Exercise
The lines below starting at the line containing "unions, and intersections." and ending at the line containing "2: Detailed Homework" are to be repeated exactly, with both ends kept and nothing else added.

BEGIN Input data

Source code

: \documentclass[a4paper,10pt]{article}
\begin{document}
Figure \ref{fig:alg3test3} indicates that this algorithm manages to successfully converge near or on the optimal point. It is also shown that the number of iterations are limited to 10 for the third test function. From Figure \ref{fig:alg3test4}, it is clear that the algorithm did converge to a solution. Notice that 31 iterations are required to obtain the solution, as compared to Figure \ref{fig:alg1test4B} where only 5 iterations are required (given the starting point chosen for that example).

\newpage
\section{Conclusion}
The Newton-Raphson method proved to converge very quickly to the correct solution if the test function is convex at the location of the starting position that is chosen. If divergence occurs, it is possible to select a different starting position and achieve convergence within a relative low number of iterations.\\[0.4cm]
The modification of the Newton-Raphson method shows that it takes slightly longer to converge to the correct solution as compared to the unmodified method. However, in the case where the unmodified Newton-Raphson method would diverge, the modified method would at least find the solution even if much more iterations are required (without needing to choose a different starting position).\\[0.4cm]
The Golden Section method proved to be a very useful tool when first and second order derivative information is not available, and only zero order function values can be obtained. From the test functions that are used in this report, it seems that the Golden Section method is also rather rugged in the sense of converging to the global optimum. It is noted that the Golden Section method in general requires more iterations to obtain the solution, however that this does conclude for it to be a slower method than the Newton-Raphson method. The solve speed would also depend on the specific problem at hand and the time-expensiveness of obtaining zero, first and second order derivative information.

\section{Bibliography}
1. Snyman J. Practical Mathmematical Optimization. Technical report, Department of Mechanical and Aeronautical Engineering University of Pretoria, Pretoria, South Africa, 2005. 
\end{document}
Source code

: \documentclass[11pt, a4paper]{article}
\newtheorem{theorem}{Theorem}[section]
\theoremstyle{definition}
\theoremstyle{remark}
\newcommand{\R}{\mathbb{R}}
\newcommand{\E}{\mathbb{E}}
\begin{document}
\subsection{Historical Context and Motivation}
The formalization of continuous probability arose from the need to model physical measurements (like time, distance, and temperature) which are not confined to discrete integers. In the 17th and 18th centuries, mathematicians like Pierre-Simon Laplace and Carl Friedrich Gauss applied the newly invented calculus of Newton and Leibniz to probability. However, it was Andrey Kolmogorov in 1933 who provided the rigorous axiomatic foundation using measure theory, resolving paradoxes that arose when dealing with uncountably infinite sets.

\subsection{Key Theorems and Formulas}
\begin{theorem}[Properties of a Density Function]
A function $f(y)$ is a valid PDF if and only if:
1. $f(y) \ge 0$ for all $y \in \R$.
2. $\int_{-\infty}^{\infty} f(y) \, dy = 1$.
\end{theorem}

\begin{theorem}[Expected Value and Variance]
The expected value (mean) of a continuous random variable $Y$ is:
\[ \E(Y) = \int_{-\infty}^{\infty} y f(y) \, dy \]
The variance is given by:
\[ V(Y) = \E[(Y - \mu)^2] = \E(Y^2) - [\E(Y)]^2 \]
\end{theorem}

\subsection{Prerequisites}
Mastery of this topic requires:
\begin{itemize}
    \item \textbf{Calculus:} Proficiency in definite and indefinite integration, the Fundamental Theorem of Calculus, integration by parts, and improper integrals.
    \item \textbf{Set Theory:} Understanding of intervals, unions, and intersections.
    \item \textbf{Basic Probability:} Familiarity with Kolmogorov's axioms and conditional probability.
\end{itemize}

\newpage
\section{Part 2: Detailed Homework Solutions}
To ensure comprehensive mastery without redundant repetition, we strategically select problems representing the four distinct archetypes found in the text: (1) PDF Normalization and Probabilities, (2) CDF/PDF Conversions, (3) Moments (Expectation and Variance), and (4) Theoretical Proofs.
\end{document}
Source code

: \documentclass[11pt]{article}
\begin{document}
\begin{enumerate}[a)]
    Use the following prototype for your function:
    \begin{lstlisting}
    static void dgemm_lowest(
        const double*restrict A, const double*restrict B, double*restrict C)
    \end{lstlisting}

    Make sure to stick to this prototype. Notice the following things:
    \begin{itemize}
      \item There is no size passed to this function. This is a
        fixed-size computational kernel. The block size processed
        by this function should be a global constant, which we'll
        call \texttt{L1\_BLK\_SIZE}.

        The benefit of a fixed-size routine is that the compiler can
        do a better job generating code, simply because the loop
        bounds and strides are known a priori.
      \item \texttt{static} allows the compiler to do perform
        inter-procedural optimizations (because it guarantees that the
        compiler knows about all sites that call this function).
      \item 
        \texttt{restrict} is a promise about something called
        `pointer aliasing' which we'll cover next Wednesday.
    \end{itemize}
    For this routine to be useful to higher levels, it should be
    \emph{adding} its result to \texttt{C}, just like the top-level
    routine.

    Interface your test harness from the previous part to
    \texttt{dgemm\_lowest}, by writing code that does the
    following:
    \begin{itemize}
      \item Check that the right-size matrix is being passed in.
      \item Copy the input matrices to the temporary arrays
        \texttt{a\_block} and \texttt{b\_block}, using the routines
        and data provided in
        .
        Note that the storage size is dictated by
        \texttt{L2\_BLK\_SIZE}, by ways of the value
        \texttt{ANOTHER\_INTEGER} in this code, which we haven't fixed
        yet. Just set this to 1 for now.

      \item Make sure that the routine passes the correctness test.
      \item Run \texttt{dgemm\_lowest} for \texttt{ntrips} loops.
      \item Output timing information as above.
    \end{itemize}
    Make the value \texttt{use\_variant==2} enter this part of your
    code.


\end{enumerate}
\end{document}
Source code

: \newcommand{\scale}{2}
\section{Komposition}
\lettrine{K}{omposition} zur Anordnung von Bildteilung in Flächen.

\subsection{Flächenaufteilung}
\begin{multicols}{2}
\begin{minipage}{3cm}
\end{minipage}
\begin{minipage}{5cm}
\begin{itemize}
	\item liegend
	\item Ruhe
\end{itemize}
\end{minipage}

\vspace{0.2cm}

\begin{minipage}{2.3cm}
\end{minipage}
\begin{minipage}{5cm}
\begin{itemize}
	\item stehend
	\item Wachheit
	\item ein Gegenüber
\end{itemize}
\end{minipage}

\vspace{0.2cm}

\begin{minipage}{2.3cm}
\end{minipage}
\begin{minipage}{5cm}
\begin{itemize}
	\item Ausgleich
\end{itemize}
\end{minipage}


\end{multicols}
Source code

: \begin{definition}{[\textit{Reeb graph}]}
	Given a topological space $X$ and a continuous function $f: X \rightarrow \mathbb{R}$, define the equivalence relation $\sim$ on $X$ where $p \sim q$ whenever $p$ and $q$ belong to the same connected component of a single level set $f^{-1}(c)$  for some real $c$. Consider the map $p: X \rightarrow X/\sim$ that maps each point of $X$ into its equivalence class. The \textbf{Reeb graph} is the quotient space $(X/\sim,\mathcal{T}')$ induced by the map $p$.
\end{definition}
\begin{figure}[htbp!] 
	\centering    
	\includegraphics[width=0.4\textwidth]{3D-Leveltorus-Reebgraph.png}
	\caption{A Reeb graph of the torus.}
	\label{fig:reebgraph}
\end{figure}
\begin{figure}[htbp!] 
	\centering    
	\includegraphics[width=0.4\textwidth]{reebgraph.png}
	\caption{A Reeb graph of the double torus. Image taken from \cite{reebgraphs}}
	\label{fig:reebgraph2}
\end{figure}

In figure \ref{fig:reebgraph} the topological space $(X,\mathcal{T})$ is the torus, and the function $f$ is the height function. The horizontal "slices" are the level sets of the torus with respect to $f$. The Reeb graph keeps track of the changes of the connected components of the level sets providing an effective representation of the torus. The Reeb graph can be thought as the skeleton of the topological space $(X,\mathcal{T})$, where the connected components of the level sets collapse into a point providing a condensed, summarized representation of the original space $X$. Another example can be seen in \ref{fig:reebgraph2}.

END Input data

Response box
    \item \textbf{Set Theory:} Understanding of intervals, unions, and intersections.
    \item \textbf{Basic Probability:} Familiarity with Kolmogorov's axioms and conditional probability.
\end{itemize}

\newpage
\section{Part 2: Detailed Homework Solutions}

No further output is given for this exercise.